[Records from a collection]
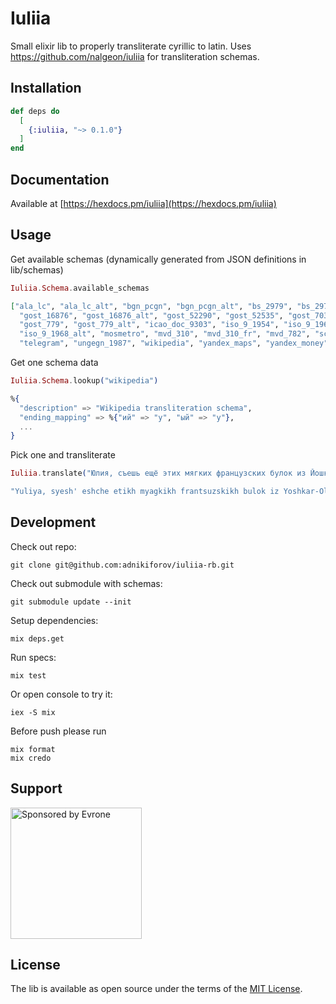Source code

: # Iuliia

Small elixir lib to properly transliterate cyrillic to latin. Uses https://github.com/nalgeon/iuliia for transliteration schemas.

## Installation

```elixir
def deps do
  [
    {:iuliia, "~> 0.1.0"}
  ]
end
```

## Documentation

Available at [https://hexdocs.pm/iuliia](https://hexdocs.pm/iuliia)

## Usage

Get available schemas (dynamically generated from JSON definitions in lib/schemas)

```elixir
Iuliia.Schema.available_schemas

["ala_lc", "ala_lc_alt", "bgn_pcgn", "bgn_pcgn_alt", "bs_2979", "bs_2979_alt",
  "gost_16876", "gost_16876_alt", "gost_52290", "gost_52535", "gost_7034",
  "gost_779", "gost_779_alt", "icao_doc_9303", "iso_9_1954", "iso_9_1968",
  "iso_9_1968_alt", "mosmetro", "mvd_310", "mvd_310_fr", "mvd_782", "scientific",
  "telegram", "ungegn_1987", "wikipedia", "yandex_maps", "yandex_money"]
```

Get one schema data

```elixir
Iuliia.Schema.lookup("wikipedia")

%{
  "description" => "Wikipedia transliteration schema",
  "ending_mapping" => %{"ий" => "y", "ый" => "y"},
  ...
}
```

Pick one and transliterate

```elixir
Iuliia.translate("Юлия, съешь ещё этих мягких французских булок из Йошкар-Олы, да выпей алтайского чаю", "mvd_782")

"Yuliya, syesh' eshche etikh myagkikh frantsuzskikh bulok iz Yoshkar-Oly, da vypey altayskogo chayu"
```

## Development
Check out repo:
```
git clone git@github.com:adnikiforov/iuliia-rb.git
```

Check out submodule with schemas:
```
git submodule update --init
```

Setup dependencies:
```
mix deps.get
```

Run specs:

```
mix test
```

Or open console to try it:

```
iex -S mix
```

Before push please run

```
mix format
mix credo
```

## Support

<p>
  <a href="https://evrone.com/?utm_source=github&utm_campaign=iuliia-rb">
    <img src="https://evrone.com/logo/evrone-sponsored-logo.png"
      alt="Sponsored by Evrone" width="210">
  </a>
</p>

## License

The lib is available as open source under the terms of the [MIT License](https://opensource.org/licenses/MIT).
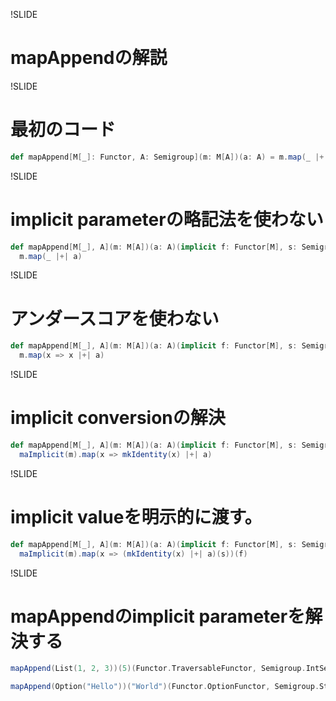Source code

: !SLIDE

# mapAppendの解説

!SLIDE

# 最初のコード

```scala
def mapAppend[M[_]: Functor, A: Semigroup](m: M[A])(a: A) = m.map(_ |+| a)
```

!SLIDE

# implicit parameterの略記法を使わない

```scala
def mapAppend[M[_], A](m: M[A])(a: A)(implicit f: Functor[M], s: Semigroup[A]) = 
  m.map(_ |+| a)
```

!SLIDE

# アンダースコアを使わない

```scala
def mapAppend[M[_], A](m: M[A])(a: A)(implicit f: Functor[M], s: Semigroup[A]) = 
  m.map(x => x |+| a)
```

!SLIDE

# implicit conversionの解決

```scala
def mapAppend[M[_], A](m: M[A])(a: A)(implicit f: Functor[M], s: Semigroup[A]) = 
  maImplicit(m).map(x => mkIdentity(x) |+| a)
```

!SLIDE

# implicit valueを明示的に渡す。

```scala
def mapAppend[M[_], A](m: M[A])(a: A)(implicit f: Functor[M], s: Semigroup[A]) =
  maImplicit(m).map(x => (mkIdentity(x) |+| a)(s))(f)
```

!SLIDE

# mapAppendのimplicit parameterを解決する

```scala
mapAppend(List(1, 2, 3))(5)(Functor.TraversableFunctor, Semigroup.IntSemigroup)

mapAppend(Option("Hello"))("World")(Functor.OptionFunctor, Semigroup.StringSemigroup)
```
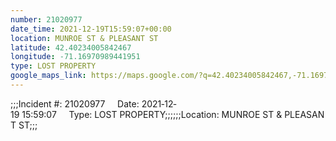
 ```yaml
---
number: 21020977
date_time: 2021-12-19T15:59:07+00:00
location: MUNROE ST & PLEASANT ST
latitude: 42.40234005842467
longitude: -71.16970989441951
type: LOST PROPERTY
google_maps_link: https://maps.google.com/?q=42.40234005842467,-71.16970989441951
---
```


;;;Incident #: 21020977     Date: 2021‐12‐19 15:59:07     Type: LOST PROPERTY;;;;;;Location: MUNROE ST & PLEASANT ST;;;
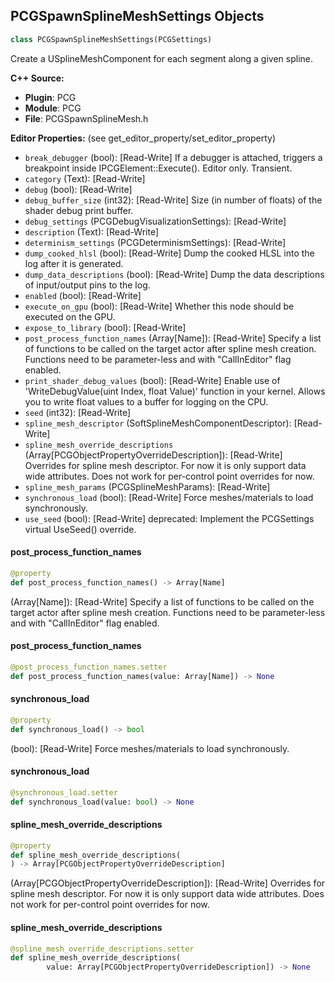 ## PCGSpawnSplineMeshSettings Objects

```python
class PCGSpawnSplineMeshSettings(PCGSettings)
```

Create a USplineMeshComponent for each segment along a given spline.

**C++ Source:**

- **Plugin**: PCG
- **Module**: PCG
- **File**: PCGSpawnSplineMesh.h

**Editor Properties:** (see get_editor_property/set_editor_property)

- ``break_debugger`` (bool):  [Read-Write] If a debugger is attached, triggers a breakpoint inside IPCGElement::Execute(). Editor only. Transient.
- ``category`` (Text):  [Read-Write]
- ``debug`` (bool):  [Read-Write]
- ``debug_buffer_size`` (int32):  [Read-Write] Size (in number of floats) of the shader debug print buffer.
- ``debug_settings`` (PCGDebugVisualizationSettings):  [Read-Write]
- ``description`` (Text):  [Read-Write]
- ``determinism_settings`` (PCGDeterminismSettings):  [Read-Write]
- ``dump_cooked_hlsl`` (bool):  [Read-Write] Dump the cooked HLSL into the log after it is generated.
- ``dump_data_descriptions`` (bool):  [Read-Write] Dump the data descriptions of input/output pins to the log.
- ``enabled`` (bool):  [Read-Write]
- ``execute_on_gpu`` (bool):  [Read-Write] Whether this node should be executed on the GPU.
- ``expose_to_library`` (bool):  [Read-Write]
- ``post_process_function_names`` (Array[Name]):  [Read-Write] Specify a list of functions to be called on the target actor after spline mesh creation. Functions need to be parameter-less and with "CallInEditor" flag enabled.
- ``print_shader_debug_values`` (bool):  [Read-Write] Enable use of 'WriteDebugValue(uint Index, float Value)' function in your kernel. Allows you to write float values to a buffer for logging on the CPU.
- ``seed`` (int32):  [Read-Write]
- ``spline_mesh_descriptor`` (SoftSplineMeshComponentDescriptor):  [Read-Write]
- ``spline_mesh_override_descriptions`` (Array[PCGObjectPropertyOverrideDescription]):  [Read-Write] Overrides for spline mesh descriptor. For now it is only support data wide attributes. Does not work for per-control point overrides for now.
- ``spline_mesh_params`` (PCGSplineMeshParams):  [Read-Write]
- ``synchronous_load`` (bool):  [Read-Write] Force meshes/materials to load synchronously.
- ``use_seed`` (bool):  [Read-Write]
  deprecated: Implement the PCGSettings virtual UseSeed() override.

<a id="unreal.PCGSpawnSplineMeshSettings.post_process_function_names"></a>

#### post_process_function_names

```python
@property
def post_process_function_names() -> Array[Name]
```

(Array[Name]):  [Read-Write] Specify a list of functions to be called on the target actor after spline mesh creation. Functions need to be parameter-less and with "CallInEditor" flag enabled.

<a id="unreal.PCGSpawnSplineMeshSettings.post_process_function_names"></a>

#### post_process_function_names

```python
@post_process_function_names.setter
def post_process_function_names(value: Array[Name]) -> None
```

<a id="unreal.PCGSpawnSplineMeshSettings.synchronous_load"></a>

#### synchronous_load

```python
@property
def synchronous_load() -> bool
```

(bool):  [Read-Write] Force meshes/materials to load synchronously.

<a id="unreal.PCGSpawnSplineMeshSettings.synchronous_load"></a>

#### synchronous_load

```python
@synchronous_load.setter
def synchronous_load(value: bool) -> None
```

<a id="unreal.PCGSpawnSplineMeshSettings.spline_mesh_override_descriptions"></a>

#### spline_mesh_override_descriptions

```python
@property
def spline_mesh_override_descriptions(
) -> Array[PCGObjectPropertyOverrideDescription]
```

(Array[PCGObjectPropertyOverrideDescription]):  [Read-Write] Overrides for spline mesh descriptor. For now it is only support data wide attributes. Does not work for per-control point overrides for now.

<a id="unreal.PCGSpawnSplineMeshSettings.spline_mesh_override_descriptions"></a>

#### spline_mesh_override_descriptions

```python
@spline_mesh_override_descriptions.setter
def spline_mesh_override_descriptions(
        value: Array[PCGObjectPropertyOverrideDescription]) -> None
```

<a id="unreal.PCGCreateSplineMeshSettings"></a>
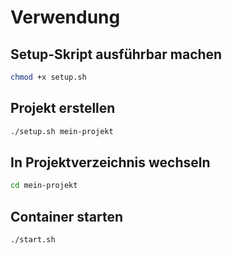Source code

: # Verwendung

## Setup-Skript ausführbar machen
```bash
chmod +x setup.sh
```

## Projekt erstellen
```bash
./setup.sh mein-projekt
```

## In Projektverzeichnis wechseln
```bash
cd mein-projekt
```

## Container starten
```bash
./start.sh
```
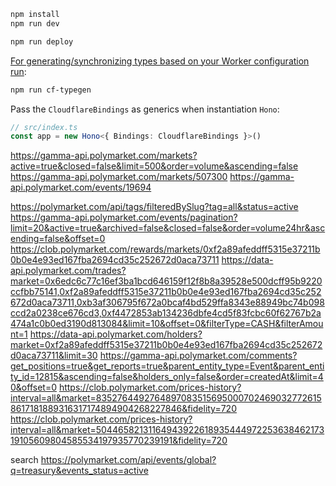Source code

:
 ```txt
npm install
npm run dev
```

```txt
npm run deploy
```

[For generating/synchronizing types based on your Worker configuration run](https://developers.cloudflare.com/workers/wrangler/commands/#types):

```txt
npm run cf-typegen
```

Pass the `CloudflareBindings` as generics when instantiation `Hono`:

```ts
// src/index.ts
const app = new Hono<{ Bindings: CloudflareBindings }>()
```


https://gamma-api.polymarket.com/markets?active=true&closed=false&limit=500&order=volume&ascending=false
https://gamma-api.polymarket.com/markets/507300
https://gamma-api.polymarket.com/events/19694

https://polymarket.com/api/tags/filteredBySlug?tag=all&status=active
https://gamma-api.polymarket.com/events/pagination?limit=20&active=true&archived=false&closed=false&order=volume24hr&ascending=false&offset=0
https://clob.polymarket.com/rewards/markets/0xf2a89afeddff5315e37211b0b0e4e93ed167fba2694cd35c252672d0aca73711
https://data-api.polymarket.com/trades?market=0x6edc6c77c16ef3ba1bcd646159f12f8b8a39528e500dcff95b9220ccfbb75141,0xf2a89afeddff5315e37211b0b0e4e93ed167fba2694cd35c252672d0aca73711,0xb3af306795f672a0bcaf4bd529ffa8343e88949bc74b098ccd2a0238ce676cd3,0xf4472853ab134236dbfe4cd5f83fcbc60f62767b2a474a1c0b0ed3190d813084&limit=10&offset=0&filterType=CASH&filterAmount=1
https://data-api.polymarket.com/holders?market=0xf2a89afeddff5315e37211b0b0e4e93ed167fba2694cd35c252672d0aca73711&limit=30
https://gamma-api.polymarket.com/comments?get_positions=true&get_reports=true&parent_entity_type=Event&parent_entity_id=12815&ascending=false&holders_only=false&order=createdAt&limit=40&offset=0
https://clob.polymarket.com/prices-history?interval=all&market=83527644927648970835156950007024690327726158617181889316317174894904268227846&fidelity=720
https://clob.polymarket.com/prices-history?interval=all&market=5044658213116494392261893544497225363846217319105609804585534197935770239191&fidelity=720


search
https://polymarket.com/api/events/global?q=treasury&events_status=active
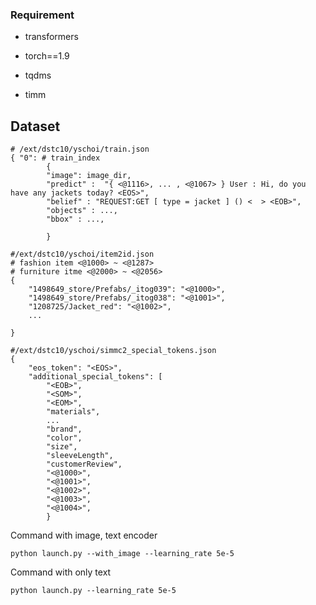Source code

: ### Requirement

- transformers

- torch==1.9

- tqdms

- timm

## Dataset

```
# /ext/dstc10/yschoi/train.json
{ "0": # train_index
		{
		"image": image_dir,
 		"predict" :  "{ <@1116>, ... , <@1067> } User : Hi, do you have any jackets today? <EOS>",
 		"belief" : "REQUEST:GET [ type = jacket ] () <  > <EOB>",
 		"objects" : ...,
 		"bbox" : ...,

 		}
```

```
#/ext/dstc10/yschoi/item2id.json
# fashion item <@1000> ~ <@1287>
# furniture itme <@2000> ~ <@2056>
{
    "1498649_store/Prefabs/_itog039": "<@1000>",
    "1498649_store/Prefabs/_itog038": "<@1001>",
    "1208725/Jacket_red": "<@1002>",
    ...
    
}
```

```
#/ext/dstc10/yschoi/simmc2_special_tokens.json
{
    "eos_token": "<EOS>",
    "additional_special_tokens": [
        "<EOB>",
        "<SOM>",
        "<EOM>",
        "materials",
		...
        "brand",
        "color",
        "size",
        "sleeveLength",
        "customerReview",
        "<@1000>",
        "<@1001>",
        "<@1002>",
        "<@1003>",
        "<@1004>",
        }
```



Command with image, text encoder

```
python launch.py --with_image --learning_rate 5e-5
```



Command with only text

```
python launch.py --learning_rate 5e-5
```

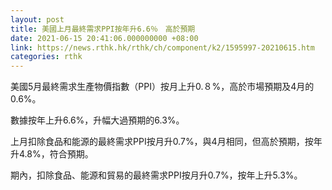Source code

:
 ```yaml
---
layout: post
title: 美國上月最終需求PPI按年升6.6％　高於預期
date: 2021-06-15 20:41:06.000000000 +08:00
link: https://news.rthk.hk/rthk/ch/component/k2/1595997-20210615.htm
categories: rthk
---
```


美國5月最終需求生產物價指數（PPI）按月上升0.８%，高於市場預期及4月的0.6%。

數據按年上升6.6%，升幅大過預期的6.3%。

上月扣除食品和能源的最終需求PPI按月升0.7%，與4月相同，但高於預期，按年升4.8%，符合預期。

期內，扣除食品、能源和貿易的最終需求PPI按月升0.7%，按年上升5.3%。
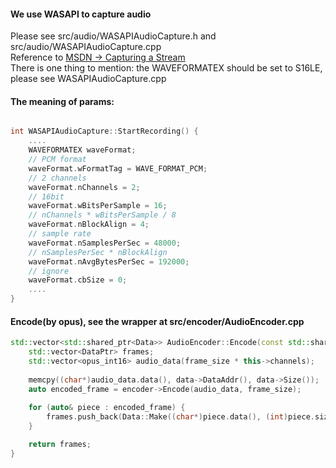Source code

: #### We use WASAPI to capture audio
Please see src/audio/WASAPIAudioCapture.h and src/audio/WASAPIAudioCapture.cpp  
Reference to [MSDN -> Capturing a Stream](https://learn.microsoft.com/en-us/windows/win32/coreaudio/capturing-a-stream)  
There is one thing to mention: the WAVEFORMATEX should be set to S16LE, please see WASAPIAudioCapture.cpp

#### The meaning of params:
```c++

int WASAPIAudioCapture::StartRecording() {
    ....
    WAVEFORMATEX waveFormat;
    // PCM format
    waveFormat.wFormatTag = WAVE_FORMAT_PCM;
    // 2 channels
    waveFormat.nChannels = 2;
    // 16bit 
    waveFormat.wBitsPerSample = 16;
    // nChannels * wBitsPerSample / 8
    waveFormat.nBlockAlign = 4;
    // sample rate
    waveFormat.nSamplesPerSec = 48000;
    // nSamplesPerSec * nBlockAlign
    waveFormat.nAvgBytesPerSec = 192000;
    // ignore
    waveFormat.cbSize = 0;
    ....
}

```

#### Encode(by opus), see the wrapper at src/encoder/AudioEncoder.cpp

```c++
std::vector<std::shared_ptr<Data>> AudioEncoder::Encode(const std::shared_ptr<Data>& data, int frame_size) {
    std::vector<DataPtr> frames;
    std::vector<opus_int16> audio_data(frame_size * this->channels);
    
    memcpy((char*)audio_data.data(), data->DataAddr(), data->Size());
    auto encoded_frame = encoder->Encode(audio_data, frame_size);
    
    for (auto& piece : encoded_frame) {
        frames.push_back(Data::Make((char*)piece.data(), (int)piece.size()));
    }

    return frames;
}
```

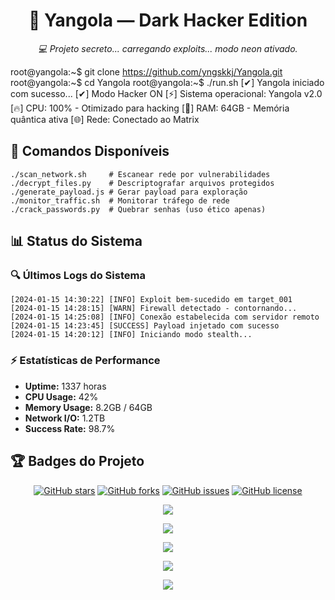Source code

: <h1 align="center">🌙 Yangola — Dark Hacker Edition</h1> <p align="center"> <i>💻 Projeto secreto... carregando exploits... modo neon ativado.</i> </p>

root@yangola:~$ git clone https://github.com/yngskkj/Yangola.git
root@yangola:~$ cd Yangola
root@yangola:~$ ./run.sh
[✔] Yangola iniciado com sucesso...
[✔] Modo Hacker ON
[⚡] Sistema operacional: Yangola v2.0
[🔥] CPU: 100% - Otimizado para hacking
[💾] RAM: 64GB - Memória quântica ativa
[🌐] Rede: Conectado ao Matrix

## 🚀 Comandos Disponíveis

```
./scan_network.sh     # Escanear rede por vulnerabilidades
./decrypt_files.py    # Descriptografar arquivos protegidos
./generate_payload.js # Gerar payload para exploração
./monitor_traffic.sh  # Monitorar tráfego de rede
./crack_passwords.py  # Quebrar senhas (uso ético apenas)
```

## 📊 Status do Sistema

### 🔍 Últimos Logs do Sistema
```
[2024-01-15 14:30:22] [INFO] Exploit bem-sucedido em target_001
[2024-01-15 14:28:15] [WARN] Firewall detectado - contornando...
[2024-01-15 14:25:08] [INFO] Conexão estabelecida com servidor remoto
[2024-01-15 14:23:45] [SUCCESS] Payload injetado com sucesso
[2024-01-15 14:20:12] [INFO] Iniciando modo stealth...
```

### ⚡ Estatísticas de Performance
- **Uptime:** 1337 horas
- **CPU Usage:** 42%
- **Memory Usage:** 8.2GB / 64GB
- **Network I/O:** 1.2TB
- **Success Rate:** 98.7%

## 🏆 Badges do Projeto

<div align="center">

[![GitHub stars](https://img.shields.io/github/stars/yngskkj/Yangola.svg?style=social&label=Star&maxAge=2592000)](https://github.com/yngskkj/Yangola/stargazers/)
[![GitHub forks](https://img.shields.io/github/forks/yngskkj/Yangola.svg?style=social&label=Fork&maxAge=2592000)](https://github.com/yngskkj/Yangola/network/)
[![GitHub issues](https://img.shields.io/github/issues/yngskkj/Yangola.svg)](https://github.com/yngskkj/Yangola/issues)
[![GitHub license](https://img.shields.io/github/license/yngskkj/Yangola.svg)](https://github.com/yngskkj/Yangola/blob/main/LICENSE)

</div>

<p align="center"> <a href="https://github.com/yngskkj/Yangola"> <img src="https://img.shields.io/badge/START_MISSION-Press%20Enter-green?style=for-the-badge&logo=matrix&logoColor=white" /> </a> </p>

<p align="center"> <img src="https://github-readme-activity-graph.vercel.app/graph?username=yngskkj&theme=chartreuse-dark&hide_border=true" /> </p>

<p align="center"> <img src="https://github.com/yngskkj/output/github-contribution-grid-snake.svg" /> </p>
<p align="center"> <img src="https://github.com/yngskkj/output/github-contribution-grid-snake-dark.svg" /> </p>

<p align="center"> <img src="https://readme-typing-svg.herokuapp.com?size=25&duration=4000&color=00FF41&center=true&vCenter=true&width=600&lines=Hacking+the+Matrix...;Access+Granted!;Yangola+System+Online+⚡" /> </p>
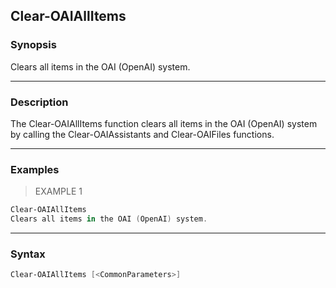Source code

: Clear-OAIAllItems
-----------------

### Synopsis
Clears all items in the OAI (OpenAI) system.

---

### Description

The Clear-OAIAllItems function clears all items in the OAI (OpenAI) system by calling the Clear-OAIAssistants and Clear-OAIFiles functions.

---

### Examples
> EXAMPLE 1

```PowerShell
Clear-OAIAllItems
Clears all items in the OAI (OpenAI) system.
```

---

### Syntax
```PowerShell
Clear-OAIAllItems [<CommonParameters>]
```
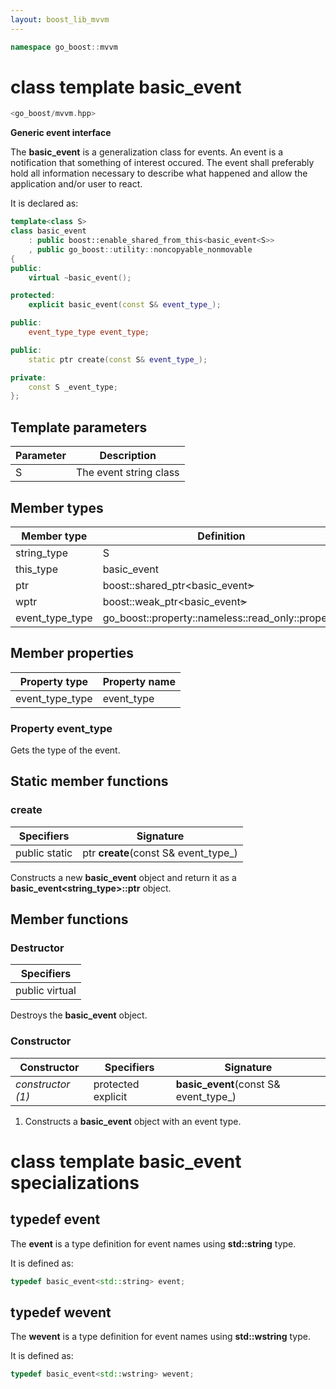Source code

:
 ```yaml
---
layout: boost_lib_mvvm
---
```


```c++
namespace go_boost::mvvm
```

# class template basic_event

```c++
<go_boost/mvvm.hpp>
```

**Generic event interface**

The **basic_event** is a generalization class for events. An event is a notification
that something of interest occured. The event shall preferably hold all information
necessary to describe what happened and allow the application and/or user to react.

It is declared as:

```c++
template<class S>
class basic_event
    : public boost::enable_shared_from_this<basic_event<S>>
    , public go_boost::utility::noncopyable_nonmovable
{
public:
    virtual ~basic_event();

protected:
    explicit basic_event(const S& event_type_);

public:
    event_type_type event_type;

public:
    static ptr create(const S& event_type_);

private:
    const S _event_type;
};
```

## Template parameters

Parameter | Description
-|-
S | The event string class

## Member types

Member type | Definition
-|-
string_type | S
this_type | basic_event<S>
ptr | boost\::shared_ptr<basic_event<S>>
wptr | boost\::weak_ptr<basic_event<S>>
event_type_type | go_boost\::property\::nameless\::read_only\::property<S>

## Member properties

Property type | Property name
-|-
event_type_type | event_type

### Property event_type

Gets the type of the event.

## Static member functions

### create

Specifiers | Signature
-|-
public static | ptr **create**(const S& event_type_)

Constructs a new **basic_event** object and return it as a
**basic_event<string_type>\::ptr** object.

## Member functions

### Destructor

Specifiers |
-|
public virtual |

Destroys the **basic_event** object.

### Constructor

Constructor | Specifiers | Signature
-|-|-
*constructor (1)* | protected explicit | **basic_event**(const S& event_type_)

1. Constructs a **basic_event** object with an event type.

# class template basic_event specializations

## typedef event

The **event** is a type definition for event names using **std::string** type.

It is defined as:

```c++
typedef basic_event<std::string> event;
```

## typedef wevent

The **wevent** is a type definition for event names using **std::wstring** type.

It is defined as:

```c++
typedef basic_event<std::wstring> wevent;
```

**TASK PROMPT:** Your answer should be each line from the entries that includes the string "auto".

**SOLUTION TO THE PROBLEM:**
    auto encoded_frame = encoder->Encode(audio_data, frame_size);
    for (auto& piece : encoded_frame) {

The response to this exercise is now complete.